At that point, the defendants orally moved to enter judgment dismissing the case with prejudice, in accordance with the settlement agreement, and Judge Denlow announced that he would rule immediately.   He confirmed that an agreement had been reached and indicated that everyone (in particular the plaintiffs) had understood the settlement and that the process had been a fair one.   Conway was present for this hearing and continued to speak for the Elustras, despite the exchange with their father.   Judge Denlow concluded with a recommendation to the district court to “enforce the settlement”-by which he meant to dismiss the case with prejudice in accordance with the agreement the parties had reached.   On December 3, 2008, the district court held a brief hearing.   Conway appeared for the plaintiffs, notwithstanding Morad's effort to terminate his representation.  (The record does not indicate whether Crystal Elustra or Lopez shared Morad's dissatisfaction with Conway.)   Conway told the court, without elaboration, that plaintiffs' recollection was that there was no agreement;  he did not mention the confrontation with Morad.   Relying on Judge Denlow's report, the district court entered an order on December 11, 2008, granting the defendants' motion to dismiss with prejudice.
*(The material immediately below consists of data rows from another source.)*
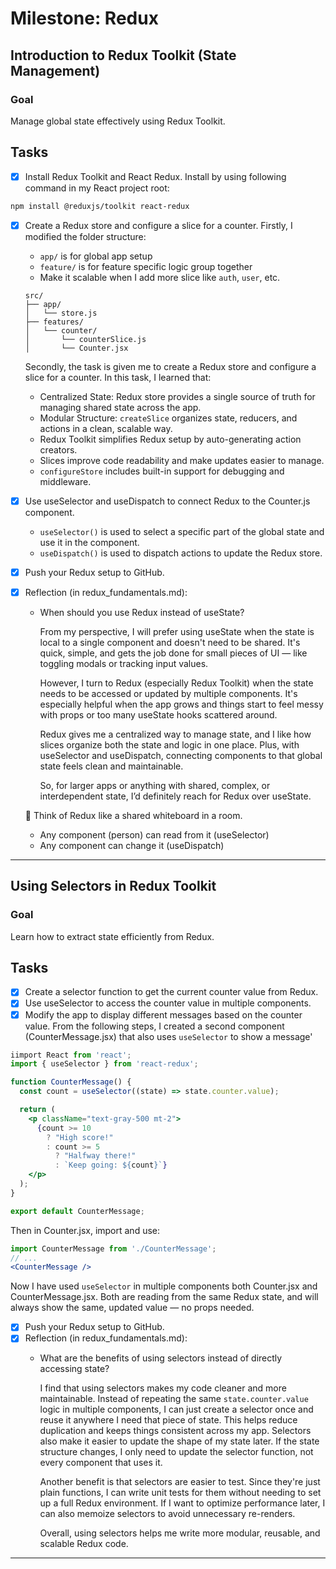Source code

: # Milestone: Redux 

## Introduction to Redux Toolkit (State Management)
### Goal
Manage global state effectively using Redux Toolkit.

## Tasks
- [x] Install Redux Toolkit and React Redux.
Install by using following command in my React project root:
```bash
npm install @reduxjs/toolkit react-redux
```

- [x] Create a Redux store and configure a slice for a counter.
  Firstly, I modified the folder structure:
  - `app/` is for global app setup
  - `feature/` is for feature specific logic group together
  - Make it scalable when I add more slice like `auth`, `user`, etc.
  ```
  src/
  ├── app/
  │   └── store.js
  ├── features/
  │   └── counter/
  │       └── counterSlice.js
  │       └── Counter.jsx
  ```
  Secondly, the task is given me to create a Redux store and configure a slice for a counter. In this task, I learned that:
    - Centralized State: Redux store provides a single source of truth for managing shared state across the app. 
    - Modular Structure: `createSlice` organizes state, reducers, and actions in a clean, scalable way.
    - Redux Toolkit simplifies Redux setup by auto-generating action creators.
    - Slices improve code readability and make updates easier to manage.
    - `configureStore` includes built-in support for debugging and middleware.

- [x] Use useSelector and useDispatch to connect Redux to the Counter.js component.
  - `useSelector()` is used to select a specific part of the global state and use it in the component.
  - `useDispatch()` is used to dispatch actions to update the Redux store.

- [x] Push your Redux setup to GitHub.
- [x] Reflection (in redux_fundamentals.md):
  - When should you use Redux instead of useState?

    From my perspective, I will prefer using useState when the state is local to a single component and doesn't need to be shared. It's quick, simple, and gets the job done for small pieces of UI — like toggling modals or tracking input values.

    However, I turn to Redux (especially Redux Toolkit) when the state needs to be accessed or updated by multiple components. It's especially helpful when the app grows and things start to feel messy with props or too many useState hooks scattered around.

    Redux gives me a centralized way to manage state, and I like how slices organize both the state and logic in one place. Plus, with useSelector and useDispatch, connecting components to that global state feels clean and maintainable.

    So, for larger apps or anything with shared, complex, or interdependent state, I’d definitely reach for Redux over useState.

  🤔 Think of Redux like a shared whiteboard in a room.
  - Any component (person) can read from it (useSelector)
  - Any component can change it (useDispatch)
___________________________________________________________

## Using Selectors in Redux Toolkit
### Goal
Learn how to extract state efficiently from Redux.

## Tasks
- [x] Create a selector function to get the current counter value from Redux.
- [x] Use useSelector to access the counter value in multiple components.
- [x] Modify the app to display different messages based on the counter value.
From the following steps, I created a second component (CounterMessage.jsx) that also uses `useSelector` to show a message'
```jsx
iimport React from 'react';
import { useSelector } from 'react-redux';

function CounterMessage() {
  const count = useSelector((state) => state.counter.value);

  return (
    <p className="text-gray-500 mt-2">
      {count >= 10
        ? "High score!"
        : count >= 5
          ? "Halfway there!"
          : `Keep going: ${count}`}
    </p>
  );
}

export default CounterMessage;
```
Then in Counter.jsx, import and use:
```jsx
import CounterMessage from './CounterMessage';
// ...
<CounterMessage />
```
Now I have used `useSelector` in multiple components both Counter.jsx and CounterMessage.jsx. Both are reading from the same Redux state, and will always show the same, updated value — no props needed.

- [x] Push your Redux setup to GitHub.
- [x] Reflection (in redux_fundamentals.md):
  - What are the benefits of using selectors instead of directly accessing state?
    
    I find that using selectors makes my code cleaner and more maintainable. Instead of repeating the same `state.counter.value` logic in multiple components, I can just create a selector once and reuse it anywhere I need that piece of state. This helps reduce duplication and keeps things consistent across my app.
    Selectors also make it easier to update the shape of my state later. If the state structure changes, I only need to update the selector function, not every component that uses it.

    Another benefit is that selectors are easier to test. Since they're just plain functions, I can write unit tests for them without needing to set up a full Redux environment. If I want to optimize performance later, I can also memoize selectors to avoid unnecessary re-renders.

    Overall, using selectors helps me write more modular, reusable, and scalable Redux code.
___________________________________________________________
On December 29, 2008, Lopez filed a terse, handwritten pro se motion to vacate and reinstate the claims.   With new counsel, the Elustras supplemented Lopez's motion on January 7, 2009.   Interpreting the January 7 filing as a motion for relief from final judgment under Rule 60(b) (because it was filed after the expiration of the 10-day period for Rule 59(e) motions), the district court denied the motion on April 2, 2009.   The Elustras now appeal.


The Elustras have asked this court to decide whether the district court correctly found that the parties reached a binding settlement agreement, under which the case would be dismissed with prejudice in exchange for a global payment of $6,000.   The defendants, however, argue that we cannot review that decision directly.   In their view, the only question properly before us is whether the district court abused its discretion when it denied the motion to reconsider.   Thus, there are at least two preliminary questions before us:  first, was the district court correct to treat the January 7 filing as the first motion to reconsider, and thus one filed under Rule 60(b), or did it have before it a timely Rule 59(e) motion, thanks to Lopez's December 29 filing;  second, if we are to use the December 29 motion as our point of reference, was it effective to postpone the 30-day period for filing a notice of appeal?   If the answer to that is yes, then we may reach the merits of the dispute over the settlement agreement.*  Otherwise, we would consider only the question whether the district court abused its discretion in rejecting plaintiffs' request for reconsideration.


 Although the defendants never raised the issue, we were concerned about Lopez's apparent effort directly to represent, without counsel, both her minor daughters and her adult daughter when she filed the December 29 motion.   We therefore requested supplemental briefing on this question.   Normally, representative parties such as next friends may not conduct litigation pro se;  pleadings may be brought before the court only by parties or their attorney.   See 28 U.S.C. § 1654 (providing that “parties may plead and conduct their own cases personally or by counsel”);  Fed.R.Civ.P. 11(a) (requiring that every motion be signed by an attorney or a party proceeding pro se ).   See also Lewis v. Lenc-Smith Mfg. Co., 784 F.2d 829, 830-31 (7th Cir.1986) (per curiam ).   Lopez is neither a party nor an attorney.   This means that her December 29 motion may have been utterly without legal significance.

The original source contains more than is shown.